**To do**
In the entries below, every line that contains "pointwise" must be located and copied.

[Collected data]
== Segment start ==
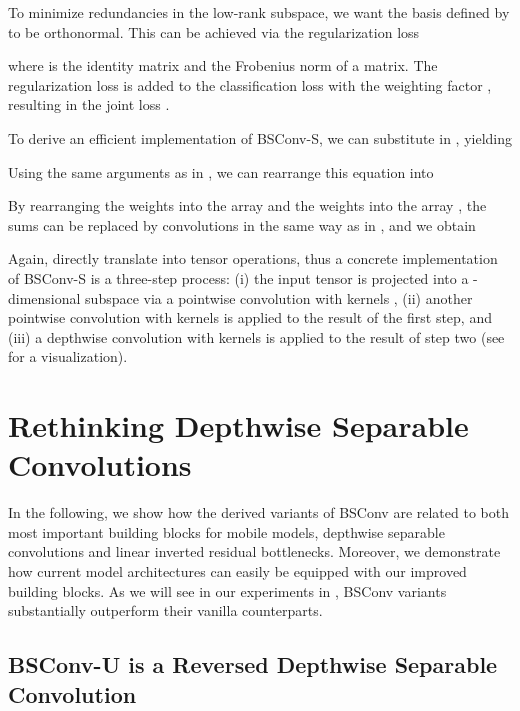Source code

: \documentclass[10pt,twocolumn,letterpaper]{article}
\newcommand{\DCCK}{BSConv\xspace}
\newcommand{\DCCKU}{\DCCK-U\xspace}
\newcommand{\DCCKS}{\DCCK-S\xspace}
\begin{document}
To minimize redundancies in the low-rank subspace, we want the basis defined by  to be orthonormal.
This can be achieved via the regularization loss

where  is the identity matrix and  the Frobenius norm of a matrix.
The regularization loss is added to the classification loss  with the weighting factor , resulting in the joint loss .

To derive an efficient implementation of \DCCKS, we can substitute  in , yielding

Using the same arguments as in , we can rearrange this equation into

By rearranging the weights  into the  array  and the weights  into the  array , the sums can be replaced by convolutions in the same way as in , and we obtain

Again,  directly translate into tensor operations, thus a concrete implementation of \DCCKS is a three-step process:
(i) the input tensor is projected into a -dimensional subspace via a  pointwise convolution with kernels ,
(ii) another  pointwise convolution with kernels  is applied to the result of the first step, and
(iii) a  depthwise convolution with kernels  is applied to the result of step two (see  for a visualization).





\section{Rethinking Depthwise Separable Convolutions}
\label{sec:dcck:mobilenets}
In the following, we show how the derived variants of \DCCK are related to both most important building blocks for mobile models, \ie depthwise separable convolutions and linear inverted residual bottlenecks.
Moreover, we demonstrate how current model architectures can easily be equipped with our improved building blocks.
As we will see in our experiments in , \DCCK variants substantially outperform their vanilla counterparts.

\subsection{\DCCKU is a Reversed Depthwise Separable Convolution}
\label{sec:dcck:mobilenets:dcck-u}
\end{document}
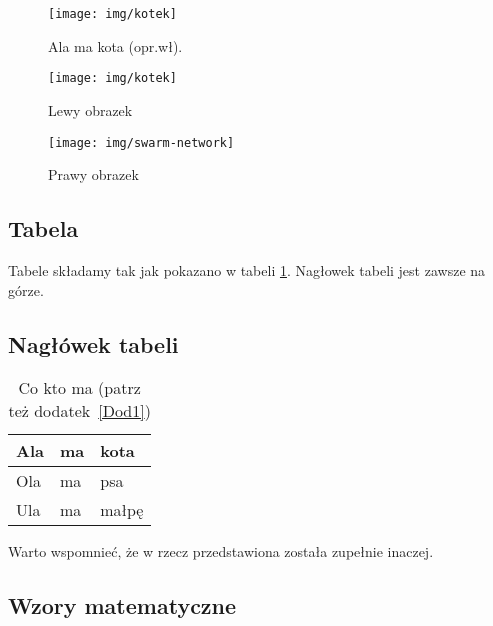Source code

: \begin{figure}[h]
\centering\texttt{[image: img/kotek]}
\caption{Ala ma kota (opr.wł).}\label{rysunek:kot}
\end{figure}

\lipsum[11-12]

\begin{figure}[h] 
	\centering
	\begin{minipage}[b]{0.45\textwidth}
		\centering\texttt{[image: img/kotek]} %
		\caption{Lewy obrazek}\label{rysunek:lewy}
	\end{minipage}
	\begin{minipage}[b]{0.45\textwidth}
		\centering
		\texttt{[image: img/swarm-network]} %
		\caption{Prawy obrazek}\label{rysunek:prawy}
	\end{minipage}
\end{figure}

\lipsum[13-14]


\subsection{Tabela}

Tabele składamy tak jak pokazano w tabeli \ref{tabela:coktoma}. Nagłowek tabeli jest zawsze na górze. \lipsum[15] 

\subsection{Nagłówek tabeli}

\begin{table}
\centering\caption{Co kto ma \cite{harel_rzecz_2008} (patrz też dodatek~\ref{Dod1}) \label{tabela:coktoma}}
\begin{tabular}{|l|l|l|}%
\hline
Ala & ma & kota \\
\hline
Ola & ma & psa \\
\hline
Ula & ma & małpę\\
\hline
\end{tabular}
\end{table}

\lipsum[19-20] Warto wspomnieć, że w \cite{aizawa_groundwater_2009} rzecz przedstawiona została zupełnie inaczej. 


\subsection{Wzory matematyczne}


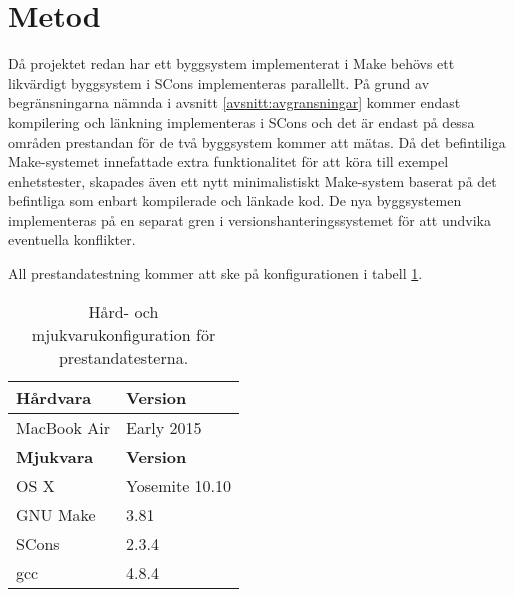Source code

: \section{Metod}
Då projektet redan har ett byggsystem implementerat i Make behövs ett likvärdigt byggsystem i SCons implementeras parallellt. På grund av begränsningarna nämnda i avsnitt \ref{avsnitt:avgransningar} kommer endast kompilering och länkning implementeras i SCons och det är endast på dessa områden prestandan för de två byggsystem kommer att mätas. Då det befintiliga Make-systemet innefattade extra funktionalitet för att köra till exempel enhetstester, skapades även ett nytt minimalistiskt Make-system baserat på det befintliga som enbart kompilerade och länkade kod. De nya byggsystemen implementeras på en separat gren i versionshanteringssystemet för att undvika eventuella konflikter.

All prestandatestning kommer att ske på konfigurationen i tabell \ref{tabell:konfig}.

\begin{table}[h!]
  \centering
  \begin{tabular}{|l|l|}
    \hline
    \textbf{Hårdvara} & \textbf{Version} \\ \hline
    MacBook Air & Early 2015 \\ \hline
    \textbf{Mjukvara} & \textbf{Version} \\ \hline
    OS X & Yosemite 10.10 \\ \hline
    GNU Make & 3.81 \\ \hline
    SCons & 2.3.4 \\ \hline
    gcc & 4.8.4 \\ \hline
  \end{tabular}
  \caption{Hård- och mjukvarukonfiguration för prestandatesterna.}
  \label{tabell:konfig}
\end{table}
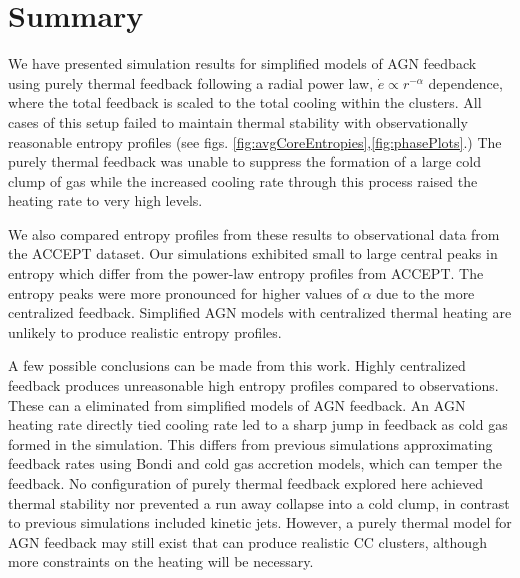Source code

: \documentclass[iop,apjl, twocolappendix]{emulateapj}   %
\begin{document}
\section{Summary}
\label{sec:summary}

We have presented simulation results for simplified models of AGN feedback
using purely thermal feedback following a radial power law, $\dot e \propto
r^{-\alpha}$ dependence, where the total feedback is scaled to the total
cooling within the clusters. All cases of this setup failed to maintain thermal
stability with observationally reasonable entropy profiles (see figs.
\ref{fig:avgCoreEntropies},\ref{fig:phasePlots}.) The purely thermal feedback was unable
to suppress the formation of a large cold clump of gas while the increased
cooling rate through this process raised the heating rate to very high levels.

We also compared entropy profiles from these results to observational data from
the ACCEPT dataset. Our simulations exhibited small to large central peaks in
entropy which differ from the power-law entropy profiles from ACCEPT. The
entropy peaks were more pronounced for higher values of $\alpha$ due to the
more centralized feedback. Simplified AGN models with centralized thermal
heating are unlikely to produce realistic entropy profiles.

A few possible conclusions can be made from this work. Highly centralized
feedback produces unreasonable high entropy profiles compared to observations.
These can a eliminated from simplified models of AGN feedback.  An AGN heating
rate directly tied cooling rate led to a sharp jump in feedback as cold gas
formed in the simulation. This differs from previous simulations approximating
feedback rates using Bondi and cold gas accretion models, which can temper the
feedback.  No configuration of purely thermal feedback explored here achieved
thermal stability nor prevented a run away collapse into a cold clump, in
contrast to previous simulations included kinetic jets. However, a purely
thermal model for AGN feedback may still exist that can produce realistic CC
clusters, although more constraints on the heating will be necessary.

\end{document}
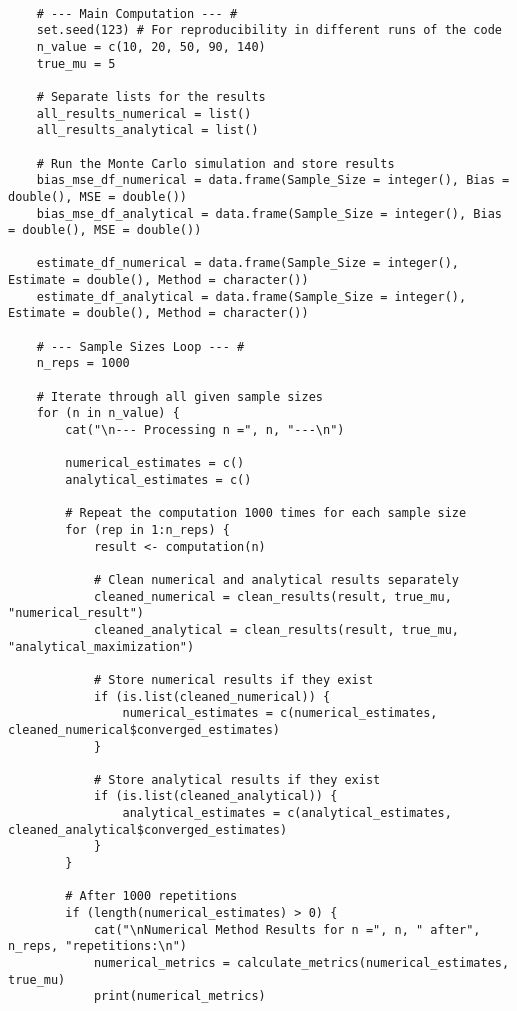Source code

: \documentclass{report}
\begin{document}
\begin{verbatim}
    
    
    
    
    # --- Main Computation --- #
    set.seed(123) # For reproducibility in different runs of the code
    n_value = c(10, 20, 50, 90, 140)
    true_mu = 5
    
    # Separate lists for the results
    all_results_numerical = list() 
    all_results_analytical = list()
    
    # Run the Monte Carlo simulation and store results
    bias_mse_df_numerical = data.frame(Sample_Size = integer(), Bias = double(), MSE = double())
    bias_mse_df_analytical = data.frame(Sample_Size = integer(), Bias = double(), MSE = double())
    
    estimate_df_numerical = data.frame(Sample_Size = integer(), Estimate = double(), Method = character())
    estimate_df_analytical = data.frame(Sample_Size = integer(), Estimate = double(), Method = character())
    
    # --- Sample Sizes Loop --- #
    n_reps = 1000
    
    # Iterate through all given sample sizes
    for (n in n_value) {
        cat("\n--- Processing n =", n, "---\n")
    
        numerical_estimates = c()
        analytical_estimates = c()
    
        # Repeat the computation 1000 times for each sample size
        for (rep in 1:n_reps) {
            result <- computation(n)
          
            # Clean numerical and analytical results separately
            cleaned_numerical = clean_results(result, true_mu, "numerical_result")
            cleaned_analytical = clean_results(result, true_mu, "analytical_maximization")
    
            # Store numerical results if they exist
            if (is.list(cleaned_numerical)) {
                numerical_estimates = c(numerical_estimates, cleaned_numerical$converged_estimates)
            }
    
            # Store analytical results if they exist
            if (is.list(cleaned_analytical)) {
                analytical_estimates = c(analytical_estimates, cleaned_analytical$converged_estimates)
            }
        }
    
        # After 1000 repetitions
        if (length(numerical_estimates) > 0) {
            cat("\nNumerical Method Results for n =", n, " after", n_reps, "repetitions:\n")
            numerical_metrics = calculate_metrics(numerical_estimates, true_mu)
            print(numerical_metrics)
    

\end{verbatim}
\end{document}
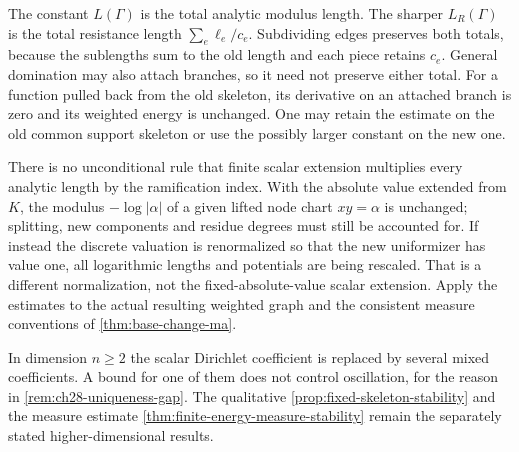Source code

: \begin{remark}
\label{rem:ch28-curve-constant}
The constant \(L(\Gamma)\) is the total analytic modulus length.
The sharper \(L_R(\Gamma)\) is the total resistance length
\(\sum_e\ell_e/c_e\).  Subdividing edges preserves both totals, because
the sublengths sum to the old length and each piece retains \(c_e\).
General domination may also attach branches, so it need not preserve
either total.  For a function pulled back from the old skeleton, its
derivative on an attached branch is zero and its weighted energy is
unchanged.  One may retain the estimate on the old common support
skeleton or use the possibly larger constant on the new one.

There is no unconditional rule that finite scalar extension multiplies
every analytic length by the ramification index.  With the absolute value
extended from \(K\), the modulus \(-\log|\alpha|\) of a given lifted
node chart \(xy=\alpha\) is unchanged; splitting, new components and
residue degrees must still be accounted for.  If instead the discrete
valuation is renormalized so that the new uniformizer has value one,
all logarithmic lengths and potentials are being rescaled.  That is a
different normalization, not the fixed-absolute-value scalar extension.
Apply the estimates to the actual resulting weighted graph and the
consistent measure conventions of \cref{thm:base-change-ma}.

In dimension \(n\geq2\) the scalar Dirichlet coefficient is replaced by
several mixed coefficients.  A bound for one of them does not control
oscillation, for the reason in \cref{rem:ch28-uniqueness-gap}.
The qualitative \cref{prop:fixed-skeleton-stability} and the
measure estimate \cref{thm:finite-energy-measure-stability} remain the
separately stated higher-dimensional results.
\end{remark}
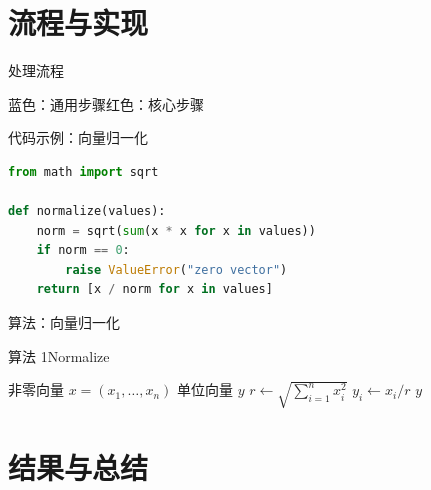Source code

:\documentclass[aspectratio=169,11pt,notheorems]{beamer}
\begin{document}
\section{流程与实现}

\begin{frame}{处理流程}
  \centering
  \par\bigskip
  {\small\color{Navy}蓝色：通用步骤\qquad\textcolor{Accent}{红色：核心步骤}}
\end{frame}

\begin{frame}[fragile]{代码示例：向量归一化}
\begin{lstlisting}[style=lecture,language=Python]
from math import sqrt

def normalize(values):
    norm = sqrt(sum(x * x for x in values))
    if norm == 0:
        raise ValueError("zero vector")
    return [x / norm for x in values]
\end{lstlisting}
\end{frame}

\begin{frame}{算法：向量归一化}
  \begin{block}{算法 1\quad Normalize}
    \begin{algorithmic}[1]
      \Require 非零向量 $x=(x_1,\ldots,x_n)$
      \Ensure 单位向量 $y$
      \State $r\gets\sqrt{\sum_{i=1}^{n} x_i^2}$
        \State $y_i\gets x_i/r$
      \EndFor
      \State \Return $y$
    \end{algorithmic}
  \end{block}
\end{frame}

\section{结果与总结}
\end{document}
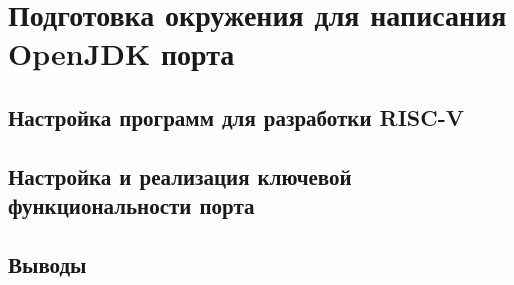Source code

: \section{Подготовка окружения для написания OpenJDK порта}

\subsection{Настройка программ для разработки RISC-V}

\subsection{Настройка и реализация ключевой функциональности порта}

\subsection{Выводы}
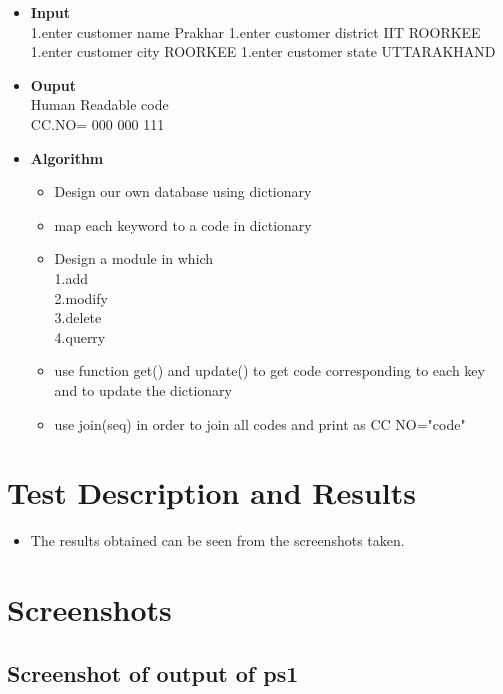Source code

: \documentclass[12pt,a4paper]{article}
\begin{document}
{{{\begin{itemize}
\bigskip

\bigskip
 
\item{\textbf{Input}}\\
1.enter customer name Prakhar
1.enter customer district IIT ROORKEE
1.enter customer city ROORKEE
1.enter customer state UTTARAKHAND
  

\item{\textbf{Ouput}}\\
Human Readable code\\
CC.NO= 000 000 111





\item{\textbf{Algorithm}}
\begin{itemize}
\item{ Design our own database using dictionary}
\item{map each keyword to a code in dictionary}
\item{ Design a module in which\\
1.add\\
2.modify\\
3.delete\\
4.querry\\}
\item{ use function get() and update() to get code corresponding to each key and to update the dictionary  }
\item{ use join(seq) in order to join all codes and print as CC NO="code"} 

\end{itemize}
\end{itemize}
\centering

\newpage
\section{Test Description and Results}
\begin{itemize}
\item The results obtained can be seen from the screenshots taken.

\end{itemize} 

\newpage
\section{Screenshots}
\flushleft

\subsection{Screenshot of output of ps1}


}}}
\end{document}
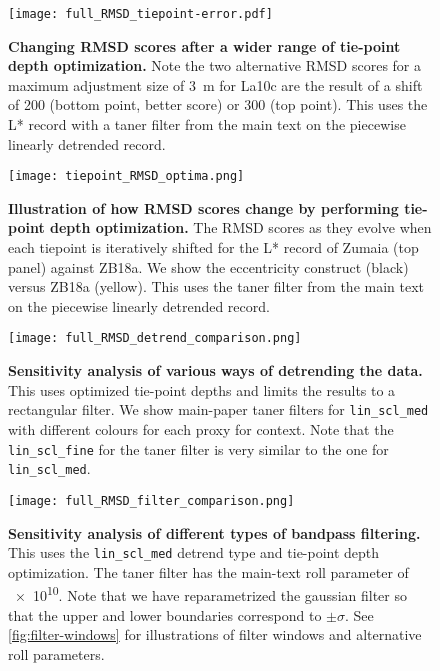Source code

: \documentclass[draft]{agujournal2019}
\begin{document}
\begin{figure}[htb]
  \centering \texttt{[image: full\_RMSD\_tiepoint-error.pdf]}
  \caption{\label{fig:full-RMSD-tie-error}
    \textbf{Changing RMSD scores after a wider range of tie-point depth optimization.}
    Note the two alternative \gls{RMSD} scores for a maximum adjustment size of \qty{3}{\metre} for La10c are the result of a shift of \qty{200}{\kiloyear} (bottom point, better score) or \qty{300}{\kiloyear} (top point).
    This uses the \gls{L*} record with a taner filter from the main text on the piecewise linearly detrended record.
    }
\end{figure}

\begin{figure}[htb]
  \centering \texttt{[image: tiepoint\_RMSD\_optima.png]}
  \caption{\label{fig:tiepoint-RMSD-optima}
    \textbf{Illustration of how RMSD scores change by performing tie-point depth optimization.}
    The \gls{RMSD} scores as they evolve when each tiepoint is iteratively shifted for the \gls{L*} record of Zumaia (top panel) against ZB18a.
    We show the eccentricity construct (black) versus ZB18a (yellow).
    This uses the taner filter from the main text on the piecewise linearly detrended record.
    }
\end{figure}


\begin{figure}[htb]
  \centering \texttt{[image: full\_RMSD\_detrend\_comparison.png]}
  \caption{\label{fig:full-RMSD-detrend}
    \textbf{Sensitivity analysis of various ways of detrending the data.}
    This uses optimized tie-point depths and limits the results to a rectangular filter.
    We show main-paper taner filters for \texttt{lin\_scl\_med} with different colours for each proxy for context.
    Note that the \texttt{lin\_scl\_fine} for the taner filter is very similar to the one for \texttt{lin\_scl\_med}.
    }
\end{figure}

\begin{figure}[htb]
  \centering \texttt{[image: full\_RMSD\_filter\_comparison.png]}
  \caption{\label{fig:full-RMSD-filter}
    \textbf{Sensitivity analysis of different types of bandpass filtering.}
    This uses the \texttt{lin\_scl\_med} detrend type and tie-point depth optimization.
    The taner filter has the main-text roll parameter of \num{e10}.
    Note that we have reparametrized the gaussian filter so that the upper and lower boundaries correspond to \(\pm\sigma\).
    See \cref{fig:filter-windows} for illustrations of filter windows and alternative roll parameters.
    }
\end{figure}
\end{document}
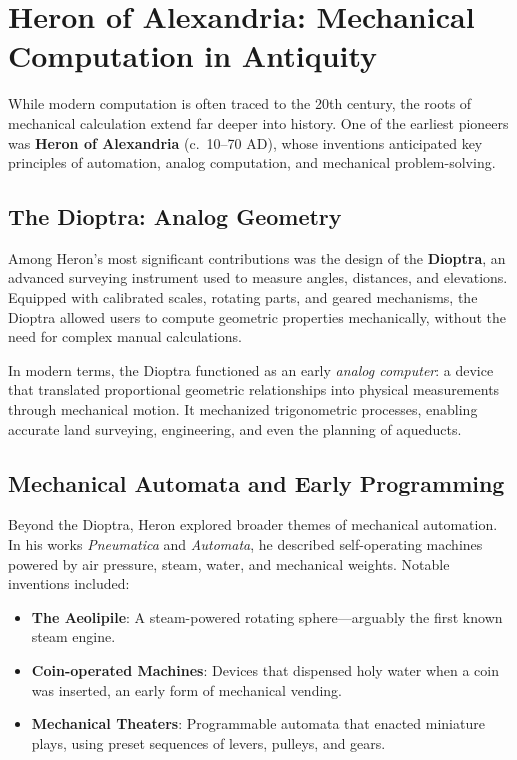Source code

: \section{Heron of Alexandria: Mechanical Computation in Antiquity}

While modern computation is often traced to the 20th century, the roots of mechanical calculation extend far deeper into history. One of the earliest pioneers was \textbf{Heron of Alexandria} (c.~10--70 AD), whose inventions anticipated key principles of automation, analog computation, and mechanical problem-solving.

\subsection{The Dioptra: Analog Geometry}

Among Heron's most significant contributions was the design of the \textbf{Dioptra}, an advanced surveying instrument used to measure angles, distances, and elevations. Equipped with calibrated scales, rotating parts, and geared mechanisms, the Dioptra allowed users to compute geometric properties mechanically, without the need for complex manual calculations.

In modern terms, the Dioptra functioned as an early \textit{analog computer}: a device that translated proportional geometric relationships into physical measurements through mechanical motion. It mechanized trigonometric processes, enabling accurate land surveying, engineering, and even the planning of aqueducts.

\subsection{Mechanical Automata and Early Programming}

Beyond the Dioptra, Heron explored broader themes of mechanical automation. In his works \textit{Pneumatica} and \textit{Automata}, he described self-operating machines powered by air pressure, steam, water, and mechanical weights. Notable inventions included:

\begin{itemize}
    \item \textbf{The Aeolipile}: A steam-powered rotating sphere---arguably the first known steam engine.
    \item \textbf{Coin-operated Machines}: Devices that dispensed holy water when a coin was inserted, an early form of mechanical vending.
    \item \textbf{Mechanical Theaters}: Programmable automata that enacted miniature plays, using preset sequences of levers, pulleys, and gears.
\end{itemize}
== Segment end ==
**Answer box**
(i) the input tensor is projected into a -dimensional subspace via a  pointwise convolution with kernels ,
(ii) another  pointwise convolution with kernels  is applied to the result of the first step, and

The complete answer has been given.